What you will do
From the data that follows, copy every line with the string "Storage".

Given records
• • •

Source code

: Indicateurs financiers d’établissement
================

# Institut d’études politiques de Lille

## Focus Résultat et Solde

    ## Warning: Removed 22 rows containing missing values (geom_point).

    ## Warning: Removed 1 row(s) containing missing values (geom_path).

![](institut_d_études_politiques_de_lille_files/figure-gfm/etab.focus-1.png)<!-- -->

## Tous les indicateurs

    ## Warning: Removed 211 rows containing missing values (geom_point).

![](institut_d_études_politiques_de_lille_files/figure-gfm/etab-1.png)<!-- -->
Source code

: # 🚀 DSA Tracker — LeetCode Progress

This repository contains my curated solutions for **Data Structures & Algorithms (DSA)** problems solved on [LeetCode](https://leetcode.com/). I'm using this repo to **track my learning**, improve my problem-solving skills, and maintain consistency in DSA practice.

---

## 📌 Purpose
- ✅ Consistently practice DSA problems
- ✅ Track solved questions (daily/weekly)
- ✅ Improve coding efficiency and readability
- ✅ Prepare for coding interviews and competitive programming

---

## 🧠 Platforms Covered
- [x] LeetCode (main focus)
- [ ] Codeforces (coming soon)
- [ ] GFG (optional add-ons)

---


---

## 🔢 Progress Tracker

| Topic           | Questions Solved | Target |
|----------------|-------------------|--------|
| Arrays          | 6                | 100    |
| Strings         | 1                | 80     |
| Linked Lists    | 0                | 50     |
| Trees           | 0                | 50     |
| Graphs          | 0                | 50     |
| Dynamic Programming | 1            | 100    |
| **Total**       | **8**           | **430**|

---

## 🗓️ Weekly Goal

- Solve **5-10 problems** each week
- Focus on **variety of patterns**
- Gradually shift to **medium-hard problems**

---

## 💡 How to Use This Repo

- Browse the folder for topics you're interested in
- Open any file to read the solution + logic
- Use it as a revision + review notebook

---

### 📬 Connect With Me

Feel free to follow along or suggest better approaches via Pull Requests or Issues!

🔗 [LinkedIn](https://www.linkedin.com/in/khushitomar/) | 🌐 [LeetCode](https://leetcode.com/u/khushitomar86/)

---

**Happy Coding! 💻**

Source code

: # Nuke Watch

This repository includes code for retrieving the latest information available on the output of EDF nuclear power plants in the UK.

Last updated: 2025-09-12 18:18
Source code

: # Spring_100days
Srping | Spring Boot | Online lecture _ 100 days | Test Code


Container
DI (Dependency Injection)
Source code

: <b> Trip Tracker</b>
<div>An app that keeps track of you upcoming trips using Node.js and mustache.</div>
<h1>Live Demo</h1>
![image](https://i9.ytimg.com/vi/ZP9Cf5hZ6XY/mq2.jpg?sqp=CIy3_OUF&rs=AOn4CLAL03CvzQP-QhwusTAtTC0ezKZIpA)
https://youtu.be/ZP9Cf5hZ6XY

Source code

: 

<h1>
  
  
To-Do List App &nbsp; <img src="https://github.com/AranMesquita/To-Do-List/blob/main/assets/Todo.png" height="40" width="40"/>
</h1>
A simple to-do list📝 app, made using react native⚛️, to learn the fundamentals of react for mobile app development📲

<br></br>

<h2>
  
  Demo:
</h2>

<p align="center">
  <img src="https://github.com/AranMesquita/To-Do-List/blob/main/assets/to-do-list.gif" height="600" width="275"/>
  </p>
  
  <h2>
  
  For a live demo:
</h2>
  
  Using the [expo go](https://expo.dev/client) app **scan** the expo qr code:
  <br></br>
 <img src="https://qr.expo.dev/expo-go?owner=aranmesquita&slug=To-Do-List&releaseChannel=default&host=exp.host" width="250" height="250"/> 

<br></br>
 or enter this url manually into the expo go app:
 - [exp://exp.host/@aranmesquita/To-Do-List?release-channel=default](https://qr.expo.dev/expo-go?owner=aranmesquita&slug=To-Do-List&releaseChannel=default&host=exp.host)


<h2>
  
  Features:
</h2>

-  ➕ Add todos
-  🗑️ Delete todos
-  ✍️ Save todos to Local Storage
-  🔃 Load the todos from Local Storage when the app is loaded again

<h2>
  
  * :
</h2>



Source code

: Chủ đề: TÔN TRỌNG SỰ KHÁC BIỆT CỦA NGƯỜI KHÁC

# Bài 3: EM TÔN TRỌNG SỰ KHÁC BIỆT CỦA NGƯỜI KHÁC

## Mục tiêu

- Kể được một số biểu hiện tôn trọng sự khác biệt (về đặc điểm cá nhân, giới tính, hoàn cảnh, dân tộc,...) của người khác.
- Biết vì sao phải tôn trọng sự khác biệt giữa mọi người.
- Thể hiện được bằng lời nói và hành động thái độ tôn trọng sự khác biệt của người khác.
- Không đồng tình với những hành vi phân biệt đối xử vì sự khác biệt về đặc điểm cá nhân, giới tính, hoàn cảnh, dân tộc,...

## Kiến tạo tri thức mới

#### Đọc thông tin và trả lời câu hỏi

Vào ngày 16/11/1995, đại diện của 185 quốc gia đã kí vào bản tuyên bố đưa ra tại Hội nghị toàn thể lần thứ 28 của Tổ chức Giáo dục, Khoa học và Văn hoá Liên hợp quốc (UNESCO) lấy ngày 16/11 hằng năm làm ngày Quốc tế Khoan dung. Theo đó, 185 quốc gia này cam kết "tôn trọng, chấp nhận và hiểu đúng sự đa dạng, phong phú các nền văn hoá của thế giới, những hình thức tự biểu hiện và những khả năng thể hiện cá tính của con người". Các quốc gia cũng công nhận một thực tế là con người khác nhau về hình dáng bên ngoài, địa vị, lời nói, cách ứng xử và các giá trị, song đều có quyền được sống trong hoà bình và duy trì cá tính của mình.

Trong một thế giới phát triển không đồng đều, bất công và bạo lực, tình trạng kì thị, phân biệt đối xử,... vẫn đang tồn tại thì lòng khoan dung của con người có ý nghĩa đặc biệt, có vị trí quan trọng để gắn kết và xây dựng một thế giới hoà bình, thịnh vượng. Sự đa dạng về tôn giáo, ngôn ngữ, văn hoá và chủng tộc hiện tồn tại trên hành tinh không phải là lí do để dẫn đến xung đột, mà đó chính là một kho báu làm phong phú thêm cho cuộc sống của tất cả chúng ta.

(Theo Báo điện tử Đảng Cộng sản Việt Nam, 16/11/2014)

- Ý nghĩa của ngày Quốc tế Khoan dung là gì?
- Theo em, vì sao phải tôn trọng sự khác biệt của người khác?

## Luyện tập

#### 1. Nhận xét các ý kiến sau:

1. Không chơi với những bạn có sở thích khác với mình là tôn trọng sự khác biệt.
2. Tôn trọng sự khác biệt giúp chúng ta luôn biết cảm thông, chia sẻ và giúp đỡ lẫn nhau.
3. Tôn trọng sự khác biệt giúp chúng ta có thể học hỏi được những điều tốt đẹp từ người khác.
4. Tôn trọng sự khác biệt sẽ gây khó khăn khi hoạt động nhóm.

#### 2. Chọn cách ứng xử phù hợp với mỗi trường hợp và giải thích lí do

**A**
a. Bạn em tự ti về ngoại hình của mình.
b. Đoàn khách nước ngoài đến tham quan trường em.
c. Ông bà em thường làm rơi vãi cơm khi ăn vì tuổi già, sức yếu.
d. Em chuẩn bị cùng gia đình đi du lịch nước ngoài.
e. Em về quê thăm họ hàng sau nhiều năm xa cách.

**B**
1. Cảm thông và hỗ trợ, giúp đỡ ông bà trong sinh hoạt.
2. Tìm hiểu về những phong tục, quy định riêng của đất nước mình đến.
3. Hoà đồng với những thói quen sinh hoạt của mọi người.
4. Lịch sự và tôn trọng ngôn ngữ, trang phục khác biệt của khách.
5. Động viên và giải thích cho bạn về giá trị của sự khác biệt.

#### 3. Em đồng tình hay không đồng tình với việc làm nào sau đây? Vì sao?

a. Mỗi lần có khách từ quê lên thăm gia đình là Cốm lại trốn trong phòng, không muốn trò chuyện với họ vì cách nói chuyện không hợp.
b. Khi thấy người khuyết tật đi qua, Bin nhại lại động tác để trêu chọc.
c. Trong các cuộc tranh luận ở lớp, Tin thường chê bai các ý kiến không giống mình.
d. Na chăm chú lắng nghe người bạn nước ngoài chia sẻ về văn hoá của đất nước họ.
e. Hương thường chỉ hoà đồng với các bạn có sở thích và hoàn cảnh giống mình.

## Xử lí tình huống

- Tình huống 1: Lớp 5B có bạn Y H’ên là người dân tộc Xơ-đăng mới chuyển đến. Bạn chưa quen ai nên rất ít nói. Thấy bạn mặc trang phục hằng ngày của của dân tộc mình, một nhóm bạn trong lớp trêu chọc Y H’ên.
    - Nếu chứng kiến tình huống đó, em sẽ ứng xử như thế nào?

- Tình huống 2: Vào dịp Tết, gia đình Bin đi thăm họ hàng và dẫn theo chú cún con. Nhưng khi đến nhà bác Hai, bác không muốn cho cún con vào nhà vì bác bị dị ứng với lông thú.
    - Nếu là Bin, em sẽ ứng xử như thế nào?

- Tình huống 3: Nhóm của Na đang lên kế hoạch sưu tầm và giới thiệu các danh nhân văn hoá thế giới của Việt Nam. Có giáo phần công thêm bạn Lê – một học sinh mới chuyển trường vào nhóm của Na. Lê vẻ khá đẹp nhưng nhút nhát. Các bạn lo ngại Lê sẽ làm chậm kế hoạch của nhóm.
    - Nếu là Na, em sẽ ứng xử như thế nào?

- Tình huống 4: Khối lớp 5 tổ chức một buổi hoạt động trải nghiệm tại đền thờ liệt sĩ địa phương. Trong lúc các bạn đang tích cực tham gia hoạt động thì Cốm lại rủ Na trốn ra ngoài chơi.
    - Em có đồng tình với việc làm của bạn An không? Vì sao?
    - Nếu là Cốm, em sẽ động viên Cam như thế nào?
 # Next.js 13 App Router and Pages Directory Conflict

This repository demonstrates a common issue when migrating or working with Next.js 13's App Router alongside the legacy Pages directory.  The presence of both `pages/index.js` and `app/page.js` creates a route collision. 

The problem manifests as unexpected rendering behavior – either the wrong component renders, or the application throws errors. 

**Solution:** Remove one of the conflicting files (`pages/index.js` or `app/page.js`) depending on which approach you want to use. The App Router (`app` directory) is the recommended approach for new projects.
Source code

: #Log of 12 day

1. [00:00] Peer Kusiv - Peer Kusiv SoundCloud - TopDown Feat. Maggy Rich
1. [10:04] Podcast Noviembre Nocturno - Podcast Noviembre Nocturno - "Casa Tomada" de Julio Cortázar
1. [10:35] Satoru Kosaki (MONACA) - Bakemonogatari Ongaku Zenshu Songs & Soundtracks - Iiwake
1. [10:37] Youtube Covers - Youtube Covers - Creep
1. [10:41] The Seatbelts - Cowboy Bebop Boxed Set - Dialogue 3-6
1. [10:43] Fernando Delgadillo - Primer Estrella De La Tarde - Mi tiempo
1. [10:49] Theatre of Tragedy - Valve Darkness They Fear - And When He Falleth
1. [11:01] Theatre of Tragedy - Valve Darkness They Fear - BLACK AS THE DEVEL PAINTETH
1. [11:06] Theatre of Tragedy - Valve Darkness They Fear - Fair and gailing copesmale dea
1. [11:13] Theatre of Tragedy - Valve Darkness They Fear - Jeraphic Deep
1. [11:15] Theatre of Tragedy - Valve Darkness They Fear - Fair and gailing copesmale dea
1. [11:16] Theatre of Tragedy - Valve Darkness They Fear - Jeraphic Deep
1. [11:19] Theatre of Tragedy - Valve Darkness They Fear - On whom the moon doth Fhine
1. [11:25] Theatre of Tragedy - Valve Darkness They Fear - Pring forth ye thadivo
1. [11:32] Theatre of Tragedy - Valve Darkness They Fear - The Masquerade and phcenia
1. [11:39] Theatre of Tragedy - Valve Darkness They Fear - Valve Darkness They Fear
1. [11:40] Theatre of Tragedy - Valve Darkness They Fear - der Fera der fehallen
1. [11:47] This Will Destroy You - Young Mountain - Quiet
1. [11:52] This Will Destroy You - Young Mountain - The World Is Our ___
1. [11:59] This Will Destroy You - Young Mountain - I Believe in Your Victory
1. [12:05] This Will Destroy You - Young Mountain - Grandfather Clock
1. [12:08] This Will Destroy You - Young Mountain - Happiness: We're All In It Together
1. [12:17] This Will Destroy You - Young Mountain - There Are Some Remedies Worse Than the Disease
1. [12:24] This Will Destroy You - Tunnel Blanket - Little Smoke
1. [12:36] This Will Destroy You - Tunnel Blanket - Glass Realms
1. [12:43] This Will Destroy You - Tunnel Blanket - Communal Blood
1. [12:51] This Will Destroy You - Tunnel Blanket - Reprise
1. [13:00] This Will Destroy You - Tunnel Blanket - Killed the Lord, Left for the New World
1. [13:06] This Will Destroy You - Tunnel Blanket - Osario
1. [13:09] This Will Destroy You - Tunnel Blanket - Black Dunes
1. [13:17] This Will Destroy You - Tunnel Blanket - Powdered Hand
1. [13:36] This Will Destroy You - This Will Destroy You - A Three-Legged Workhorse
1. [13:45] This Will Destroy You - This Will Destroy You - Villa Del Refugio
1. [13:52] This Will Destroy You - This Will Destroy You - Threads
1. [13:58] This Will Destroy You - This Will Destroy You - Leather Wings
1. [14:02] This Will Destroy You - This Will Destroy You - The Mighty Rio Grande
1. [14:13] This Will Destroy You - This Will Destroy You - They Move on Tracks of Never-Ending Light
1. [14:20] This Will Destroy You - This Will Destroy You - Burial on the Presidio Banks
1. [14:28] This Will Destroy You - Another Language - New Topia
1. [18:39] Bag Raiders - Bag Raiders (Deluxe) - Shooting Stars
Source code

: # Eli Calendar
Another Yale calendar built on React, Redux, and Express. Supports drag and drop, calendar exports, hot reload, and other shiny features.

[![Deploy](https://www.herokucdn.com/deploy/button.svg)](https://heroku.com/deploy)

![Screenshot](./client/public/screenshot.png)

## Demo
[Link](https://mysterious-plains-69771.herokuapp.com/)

• • •

Output for this task
-  ✍️ Save todos to Local Storage
-  🔃 Load the todos from Local Storage when the app is loaded again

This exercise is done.